From Cornell’s “Ask a Scientist” blog:
Seedless watermelons cannot reproduce on their own, so plant breeders use genetic tricks to produce them. The first seedless watermelon was invented over fifty years ago.

Normally, watermelons are “diploid.” This means they have two sets of 11 chromosomes, the structures that contain an organism’s genetic material. They get one set of chromosomes from each parent, for a total of 22.

Producing a seedless watermelon involves three steps. First, a plant is treated with colchicine, a substance that allows chromosomes to duplicate, but prevents the copies from being distributed properly to dividing cells. As a result, a plant with four sets of chromosomes is created, a “tetraploid.”

In the second step, a tetraploid plant is crossed with a diploid to produce offspring that are triploid. That’s right, triploid, with three sets. They get half the number of chromosomes from each parent.

Finally, the triploid seeds are grown into plants. Although they must be germinated under very careful conditions, once the seeds grow into small plantlets, they grow just like normal watermelon plants. They can produce flowers and the female flowers can produce fruit, the watermelons.
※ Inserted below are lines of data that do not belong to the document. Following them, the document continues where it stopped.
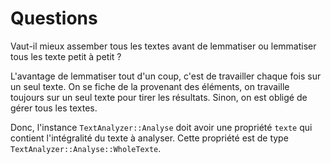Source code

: # Questions

Vaut-il mieux assember tous les textes avant de lemmatiser ou lemmatiser tous les texte petit à petit ?

L'avantage de lemmatiser tout d'un coup, c'est de travailler chaque fois sur un seul texte. On se fiche de la provenant des éléments, on travaille toujours sur un seul texte pour tirer les résultats. Sinon, on est obligé de gérer tous les textes.

Donc, l'instance `TextAnalyzer::Analyse` doit avoir une propriété `texte` qui contient l'intégralité du texte à analyser. Cette propriété est de type `TextAnalyzer::Analyse::WholeTexte`.

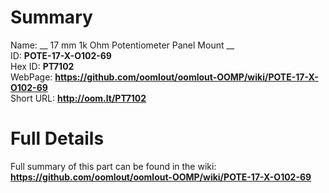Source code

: 
Summary
=================
  
Name: __ 17 mm 1k Ohm Potentiometer Panel Mount __    
ID: __POTE-17-X-O102-69__   
Hex ID: __PT7102__   
WebPage: __https://github.com/oomlout/oomlout-OOMP/wiki/POTE-17-X-O102-69__   
Short URL: __http://oom.lt/PT7102__   

Full Details
==========================
Full summary of this part can be found in the wiki:   
__https://github.com/oomlout/oomlout-OOMP/wiki/POTE-17-X-O102-69__    

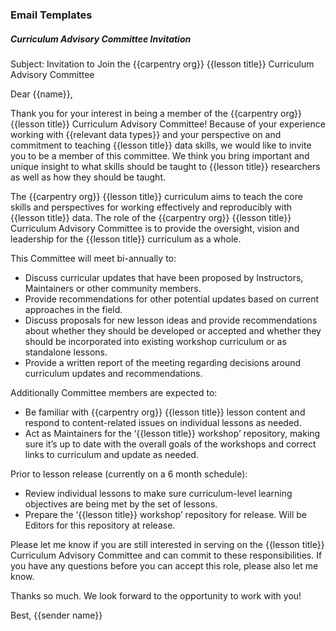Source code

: ### Email Templates

##### Curriculum Advisory Committee Invitation

Subject: Invitation to Join the {{carpentry org}} {{lesson title}} Curriculum Advisory Committee

Dear {{name}},

Thank you for your interest in being a member of the {{carpentry org}} {{lesson title}} Curriculum Advisory Committee! 
Because of your experience working with {{relevant data types}} and your perspective on and commitment to teaching {{lesson title}} data 
skills, we would like to invite you to be a member of this committee. We think you bring important and unique insight to what skills 
should be taught to {{lesson title}} researchers as well as how they should be taught. 

The {{carpentry org}} {{lesson title}} curriculum aims to teach the core skills and perspectives for working effectively and reproducibly 
with {{lesson title}} data. The role of the {{carpentry org}} {{lesson title}} Curriculum Advisory Committee is to provide the oversight, 
vision and leadership for the {{lesson title}} curriculum as a whole. 

This Committee will meet bi-annually to:

- Discuss curricular updates that have been proposed by Instructors, Maintainers or other community members.
- Provide recommendations for other potential updates based on current approaches in the field.
- Discuss proposals for new lesson ideas and provide recommendations about whether they should be developed or accepted and whether 
they should be incorporated into existing workshop curriculum or as standalone lessons.
- Provide a written report of the meeting regarding decisions around curriculum updates and recommendations.

Additionally Committee members are expected to:
- Be familiar with {{carpentry org}} {{lesson title}} lesson content and respond to content-related issues on individual lessons as needed. 
- Act as Maintainers for the ‘{{lesson title}} workshop’ repository, making sure it’s up to date with the overall goals of the workshops 
and correct links to curriculum and update as needed.

Prior to lesson release (currently on a 6 month schedule): 
- Review individual lessons to make sure curriculum-level learning objectives are being met by the set of lessons.
- Prepare the ‘{{lesson title}} workshop’ repository for release. Will be Editors for this repository at release.

Please let me know if you are still interested in serving on the {{lesson title}} Curriculum Advisory Committee and can commit to these 
responsibilities. If you have any questions before you can accept this role, please also let me know. 

Thanks so much. We look forward to the opportunity to work with you!

Best,
{{sender name}}

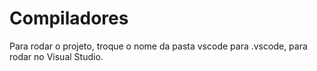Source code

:# Compiladores

Para rodar o projeto, troque o nome da pasta vscode para .vscode, para rodar no Visual Studio.
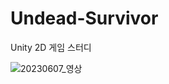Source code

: # Undead-Survivor
Unity 2D 게임 스터디

![20230607_영상](https://github.com/Kangzingu/Undead-Survivor/assets/34128052/b2515548-28f9-44e5-a300-2b598389bb49)

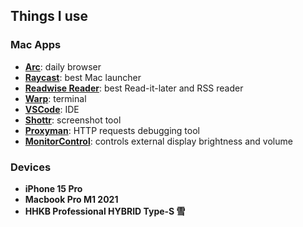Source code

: ## Things I use

### Mac Apps

* **[Arc](https://arc.net)**: daily browser
* **[Raycast](https://raycast.com/hey/01dfe6a5)**: best Mac launcher
* **[Readwise Reader](https://readwise.io/i/wang6)**: best Read-it-later and RSS reader
* **[Warp](https://www.warp.dev)**: terminal
* **[VSCode](https://code.visualstudio.com)**: IDE
* **[Shottr](https://shottr.cc)**: screenshot tool
* **[Proxyman](https://proxyman.io)**: HTTP requests debugging tool
* **[MonitorControl](https://github.com/MonitorControl/MonitorControl)**: controls external display brightness and volume

### Devices

* **iPhone 15 Pro**
* **Macbook Pro M1 2021**
* **HHKB Professional HYBRID Type-S 雪**
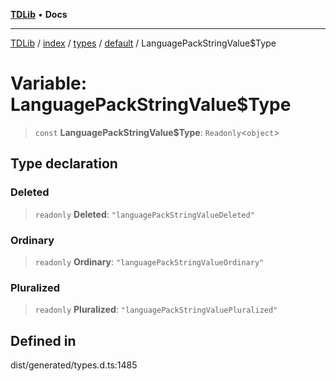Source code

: [**TDLib**](../../../../../../README.md) • **Docs**

***

[TDLib](../../../../../../modules.md) / [index](../../../../../README.md) / [types](../../../README.md) / [default](../README.md) / LanguagePackStringValue$Type

# Variable: LanguagePackStringValue$Type

> `const` **LanguagePackStringValue$Type**: `Readonly`\<`object`\>

## Type declaration

### Deleted

> `readonly` **Deleted**: `"languagePackStringValueDeleted"`

### Ordinary

> `readonly` **Ordinary**: `"languagePackStringValueOrdinary"`

### Pluralized

> `readonly` **Pluralized**: `"languagePackStringValuePluralized"`

## Defined in

dist/generated/types.d.ts:1485
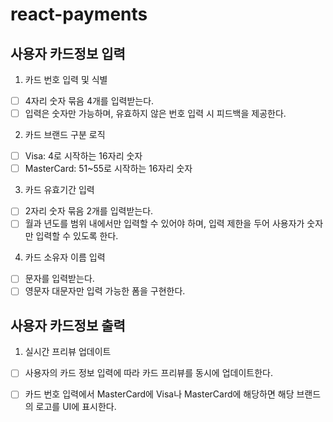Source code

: # react-payments

## 사용자 카드정보 입력
1. 카드 번호 입력 및 식별
- [ ] 4자리 숫자 묶음 4개를 입력받는다.
- [ ] 입력은 숫자만 가능하며, 유효하지 않은 번호 입력 시 피드백을 제공한다.

2. 카드 브랜드 구분 로직
- [ ] Visa: 4로 시작하는 16자리 숫자
- [ ] MasterCard: 51~55로 시작하는 16자리 숫자

3. 카드 유효기간 입력
- [ ] 2자리 숫자 묶음 2개를 입력받는다.
- [ ] 월과 년도를 범위 내에서만 입력할 수 있어야 하며, 입력 제한을 두어 사용자가 숫자만 입력할 수 있도록 한다.

4. 카드 소유자 이름 입력
- [ ] 문자를 입력받는다.
- [ ] 영문자 대문자만 입력 가능한 폼을 구현한다.

## 사용자 카드정보 출력
1. 실시간 프리뷰 업데이트
- [ ] 사용자의 카드 정보 입력에 따라 카드 프리뷰를 동시에 업데이트한다.
- [ ] 카드 번호 입력에서 MasterCard에 Visa나 MasterCard에 해당하면 해당 브랜드의 로고를 UI에 표시한다.

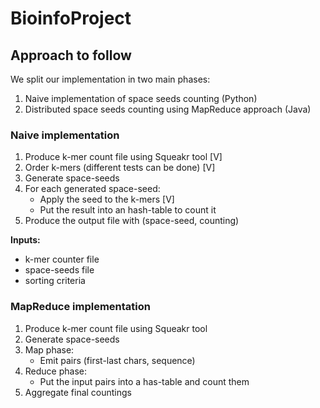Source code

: # BioinfoProject

## Approach to follow
We split our implementation in two main phases:
1. Naive implementation of space seeds counting (Python)
2. Distributed space seeds counting using MapReduce approach (Java)

### Naive implementation
1. Produce k-mer count file using Squeakr tool [V]
2. Order k-mers (different tests can be done) [V]
3. Generate space-seeds
4. For each generated space-seed:
   - Apply the seed to the k-mers [V]
   - Put the result into an hash-table to count it
5. Produce the output file with (space-seed, counting)

**Inputs:**
- k-mer counter file
- space-seeds file
- sorting criteria

### MapReduce implementation
1. Produce k-mer count file using Squeakr tool
2. Generate space-seeds
3. Map phase:
   - Emit pairs (first-last chars, sequence)
4. Reduce phase:
   - Put the input pairs into a has-table and count them
5. Aggregate final countings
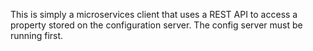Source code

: This is simply a microservices client that uses a REST API to access a property stored on the configuration server.
The config server must be running first.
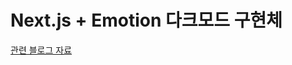 # Next.js + Emotion 다크모드 구현체

[관련 블로그 자료](https://velog.io/@seungchan__y/SSR-%ED%99%98%EA%B2%BD%EC%9D%98-%EB%8B%A4%ED%81%AC%EB%AA%A8%EB%93%9C-%EA%B9%9C%EB%B9%A1%EC%9E%84-%ED%98%84%EC%83%81-%ED%95%B4%EA%B2%B0%ED%95%98%EA%B8%B0)
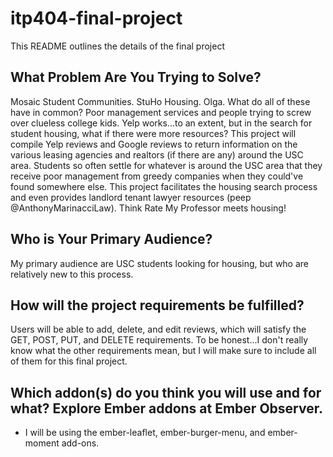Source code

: # itp404-final-project

This README outlines the details of the final project

## What Problem Are You Trying to Solve?

Mosaic Student Communities. StuHo Housing. Olga. What do all of these have in common? Poor management services and people trying to screw over clueless college kids. Yelp works...to an extent, but in the search for student housing, what if there were more resources? This project will compile Yelp reviews and Google reviews to return information on the various leasing agencies and realtors (if there are any) around the USC area. Students so often settle for whatever is around the USC area that they receive poor management from greedy companies when they could've found somewhere else. This project facilitates the housing search process and even provides landlord tenant lawyer resources (peep @AnthonyMarinacciLaw). Think Rate My Professor meets housing!

## Who is Your Primary Audience?

My primary audience are USC students looking for housing, but who are relatively new to this process.

## How will the project requirements be fulfilled?

Users will be able to add, delete, and edit reviews, which will satisfy the GET, POST, PUT, and DELETE requirements. To be honest...I don't really know what the other requirements mean, but I will make sure to include all of them for this final project.

## Which addon(s) do you think you will use and for what? Explore Ember addons at Ember Observer.

- I will be using the ember-leaflet, ember-burger-menu, and ember-moment add-ons.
However, triploids cannot reproduce sexually. The reason is that the cell divisions that produce pollen and egg cells are very particular; they require precise alignment of chromosome pairs in the middle of the cell, an impossible task with an odd number of copies. Since the triploids have three sets, this crucial process gets mixed up and the eggs inside the watermelon are never formed. Without eggs, the seeds do not grow.

So far so good, except that pollen is still needed to trigger the female flowers to make the watermelons. Since triploid plants cannot produce pollen, farmers grow diploid “pollenizer” plants near the triploids. The diploids produce the necessary pollen, bees carry it to the female triploid flowers, and the seedless watermelons grow. Actually, a few seeds develop partially, so you can find some white, empty seed coats in the red flesh.

When plant breeders developed seedless watermelons, they also selected them for other traits such as sweetness, disease resistance, longer shelf life, and nutritional value.

The people of Knox City, Texas proclaim their city the “Seedless Watermelon Capitol of the World.” Perhaps on your next summer vacation you can venture to Knox City for the 17th annual Seedless Watermelon Festival, where you can eat all the free watermelon you please. But don’t expect to take part in a seed spittin’ contest!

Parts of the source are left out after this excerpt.